EXERCISE DETAILS: Print the full set of records below, character for character and picture-free.

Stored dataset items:
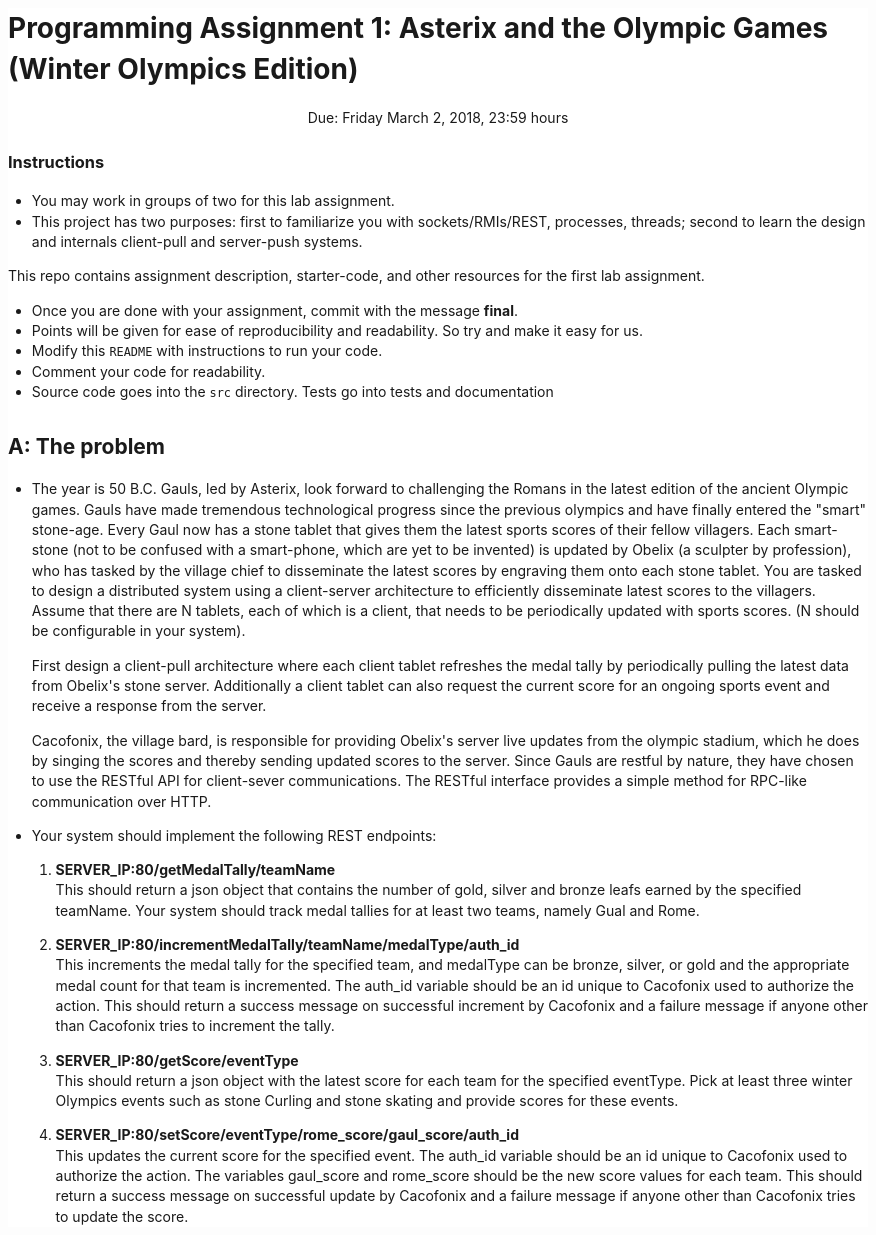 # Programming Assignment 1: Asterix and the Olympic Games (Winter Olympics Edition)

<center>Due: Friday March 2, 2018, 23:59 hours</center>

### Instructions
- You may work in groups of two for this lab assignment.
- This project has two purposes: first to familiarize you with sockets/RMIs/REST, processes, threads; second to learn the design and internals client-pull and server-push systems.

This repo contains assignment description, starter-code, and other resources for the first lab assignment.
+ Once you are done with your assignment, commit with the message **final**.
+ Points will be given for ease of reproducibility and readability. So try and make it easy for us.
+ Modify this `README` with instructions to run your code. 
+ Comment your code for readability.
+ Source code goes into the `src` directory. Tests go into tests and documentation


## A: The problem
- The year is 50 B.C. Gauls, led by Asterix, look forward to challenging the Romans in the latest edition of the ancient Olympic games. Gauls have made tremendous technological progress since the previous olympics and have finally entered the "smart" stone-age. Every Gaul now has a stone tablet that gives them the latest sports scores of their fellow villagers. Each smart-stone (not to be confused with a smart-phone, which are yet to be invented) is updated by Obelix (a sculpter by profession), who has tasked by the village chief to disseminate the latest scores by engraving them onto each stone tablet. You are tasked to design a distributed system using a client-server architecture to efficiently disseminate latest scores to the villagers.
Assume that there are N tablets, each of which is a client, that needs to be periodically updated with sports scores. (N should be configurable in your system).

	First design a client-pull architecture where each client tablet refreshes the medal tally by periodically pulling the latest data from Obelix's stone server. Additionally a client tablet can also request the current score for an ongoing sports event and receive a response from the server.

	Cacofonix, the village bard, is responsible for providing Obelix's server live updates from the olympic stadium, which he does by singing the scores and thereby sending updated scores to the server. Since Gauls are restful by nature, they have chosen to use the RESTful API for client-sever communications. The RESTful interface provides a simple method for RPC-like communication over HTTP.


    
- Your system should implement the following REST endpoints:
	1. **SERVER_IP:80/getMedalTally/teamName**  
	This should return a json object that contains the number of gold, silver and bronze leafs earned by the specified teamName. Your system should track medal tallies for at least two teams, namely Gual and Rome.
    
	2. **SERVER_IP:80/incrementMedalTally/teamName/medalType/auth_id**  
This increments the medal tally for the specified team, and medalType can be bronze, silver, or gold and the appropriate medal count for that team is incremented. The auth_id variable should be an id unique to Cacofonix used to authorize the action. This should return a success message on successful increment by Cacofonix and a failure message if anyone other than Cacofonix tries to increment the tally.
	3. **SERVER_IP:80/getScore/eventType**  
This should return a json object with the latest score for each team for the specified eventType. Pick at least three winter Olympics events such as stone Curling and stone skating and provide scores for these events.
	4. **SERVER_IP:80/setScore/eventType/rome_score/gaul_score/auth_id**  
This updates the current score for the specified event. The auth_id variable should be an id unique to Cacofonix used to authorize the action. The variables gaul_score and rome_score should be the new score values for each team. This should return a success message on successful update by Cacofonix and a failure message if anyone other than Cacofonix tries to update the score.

TASK ANSWER:
 # Programming Assignment 1: Asterix and the Olympic Games (Winter Olympics Edition)

<center>Due: Friday March 2, 2018, 23:59 hours</center>

### Instructions
- You may work in groups of two for this lab assignment.
- This project has two purposes: first to familiarize you with sockets/RMIs/REST, processes, threads; second to learn the design and internals client-pull and server-push systems.

This repo contains assignment description, starter-code, and other resources for the first lab assignment.
+ Once you are done with your assignment, commit with the message **final**.
+ Points will be given for ease of reproducibility and readability. So try and make it easy for us.
+ Modify this `README` with instructions to run your code. 
+ Comment your code for readability.
+ Source code goes into the `src` directory. Tests go into tests and documentation


## A: The problem
- The year is 50 B.C. Gauls, led by Asterix, look forward to challenging the Romans in the latest edition of the ancient Olympic games. Gauls have made tremendous technological progress since the previous olympics and have finally entered the "smart" stone-age. Every Gaul now has a stone tablet that gives them the latest sports scores of their fellow villagers. Each smart-stone (not to be confused with a smart-phone, which are yet to be invented) is updated by Obelix (a sculpter by profession), who has tasked by the village chief to disseminate the latest scores by engraving them onto each stone tablet. You are tasked to design a distributed system using a client-server architecture to efficiently disseminate latest scores to the villagers.
Assume that there are N tablets, each of which is a client, that needs to be periodically updated with sports scores. (N should be configurable in your system).

	First design a client-pull architecture where each client tablet refreshes the medal tally by periodically pulling the latest data from Obelix's stone server. Additionally a client tablet can also request the current score for an ongoing sports event and receive a response from the server.

	Cacofonix, the village bard, is responsible for providing Obelix's server live updates from the olympic stadium, which he does by singing the scores and thereby sending updated scores to the server. Since Gauls are restful by nature, they have chosen to use the RESTful API for client-sever communications. The RESTful interface provides a simple method for RPC-like communication over HTTP.


    
- Your system should implement the following REST endpoints:
	1. **SERVER_IP:80/getMedalTally/teamName**  
	This should return a json object that contains the number of gold, silver and bronze leafs earned by the specified teamName. Your system should track medal tallies for at least two teams, namely Gual and Rome.
    
	2. **SERVER_IP:80/incrementMedalTally/teamName/medalType/auth_id**  
This increments the medal tally for the specified team, and medalType can be bronze, silver, or gold and the appropriate medal count for that team is incremented. The auth_id variable should be an id unique to Cacofonix used to authorize the action. This should return a success message on successful increment by Cacofonix and a failure message if anyone other than Cacofonix tries to increment the tally.
	3. **SERVER_IP:80/getScore/eventType**  
This should return a json object with the latest score for each team for the specified eventType. Pick at least three winter Olympics events such as stone Curling and stone skating and provide scores for these events.
	4. **SERVER_IP:80/setScore/eventType/rome_score/gaul_score/auth_id**  
This updates the current score for the specified event. The auth_id variable should be an id unique to Cacofonix used to authorize the action. The variables gaul_score and rome_score should be the new score values for each team. This should return a success message on successful update by Cacofonix and a failure message if anyone other than Cacofonix tries to update the score.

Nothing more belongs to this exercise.